United States v. Ceja
This text of 387 F. App'x 441 (United States v. Ceja) is published on Counsel Stack Legal Research, covering Court of Appeals for the Fifth Circuit primary law. Counsel Stack provides free access to over 12 million legal documents including statutes, case law, regulations, and constitutions.
Opinion
Alberto Ceja appeals his jury-trial conviction for conspiracy to distribute cocaine and methamphetamine 1 and for possession with intent to distribute at least 50 grams of meth and aiding and abetting. 2 Before getting to the merits, we must address Ceja’s motions to supplement the record with juror questionnaires and with notes between the jury and judge. 3
*443 Federal Rule of Appellate Procedure 10(e)(2)(C) grants us authority to supplement the record with “anything material to either party” that has been “omitted from or misstated in the record by error or accident.” Ceja urges that the juror questionnaires were erroneously omitted from the record, and he needs to evaluate them for his Batson 4 claim of race-based peremptory challenges. We DENY the request, because Ceja cannot show the documents to be “material.” He has, in fact, waived his Batson claim. We have held that “a defendant waives objection to a peremptory challenge by failing to dispute the prosecutor’s explanations.” 5 Ceja questioned the prosecution’s striking of a man and a woman venireperson, each a minority. The prosecution explained it struck the woman for falling asleep and the man for working a similar job as the defendant. The prosecution, of its own initiative and by way of comparative analysis, noted four other venirepersons (presumably not minorities) struck for the same work-related reason. Ceja did not challenge these race-neutral explanations, 6 appearing to acquiesce in them. 7
The jury notes here are similarly immaterial. The government concedes that a defendant has the right to be notified when the court receives communications from the jury so that he can be afforded the opportunity to be heard. 8 The record reflects that the jury sent three notes to the judge, and the parties agree it is unclear whether the defendant ever knew about the notes. This court, in the interest of judicial economy, has looked at the sealed jury notes, which: (1) ask for a smoke break; (2) request lunch; and (3) inform the judge they have reached a verdict. None of these communications plausibly affect Ceja’s appeal, so we DENY the request to supplement. We also DENY as moot Ceja’s alternative motion to file supplemental briefing.

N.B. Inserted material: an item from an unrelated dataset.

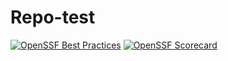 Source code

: # Repo-test
[![OpenSSF Best Practices](https://www.bestpractices.dev/projects/10233/badge)](https://www.bestpractices.dev/projects/10233)
[![OpenSSF Scorecard](htt‌ps://api.securityscorecards.dev/projects/github.com/mhod9es/Repo-test/9)](htt‌ps://securityscorecards.dev/viewer/?uri=github.com/mhod9es/Repo-test)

Moving to the substance of Ceja’s appeal, he argues that—after he did not testify at trial—-the district court erred in failing to give a no adverse inference instruction to the jury. Ceja concedes that plain-error review applies. “A criminal defendant has a Fifth Amendment right for a judge, upon the defendant’s request, to instruct a jury not to make any adverse inferences based on the defendant’s elec *444 tion not to testify.” 9 Ceja did not request the instruction, so it is hard to see how he could show any error to be “plain.” In any event, he cannot meet plain-error review’s third prong, which “requires the defendant to show that the error ‘affected the outcome of the district court proceedings.’ ” 10
In United States v. Percel, this court refused to find plain error where the district judge gave the wrong no adverse inference jury instruction, because “there [wa]s not a reasonable likelihood that the jury would have applied the judge’s erroneous oral instructions unconstitutionally.” 11 Key to the court’s analysis was that the district judge had given the proper instruction during voir dire. 12 In United States v. Flores, this court concluded that the district court’s failure spontaneously to give the no adverse inference instruction did not affect the defendant’s substantial rights, based in part on the overwhelming evidence against him. 13 United States v. Ramirez came out the same way. 14
The district judge here gave the proper instruction several times at voir dire and— immediately before reading the final instructions — explained to the jury that for hundreds of years juries have not been allowed to consider the fact that the defendant did not testify. The evidence against Ceja was overwhelming, including half-a-dozen witnesses consistently describing how Ceja ran a drug distribution ring. In short, we are not persuaded that the district court’s omission resulted in a “substantial and injurious effect or influence in determining the verdict.” 15
The district court committed no reversible error. AFFIRMED.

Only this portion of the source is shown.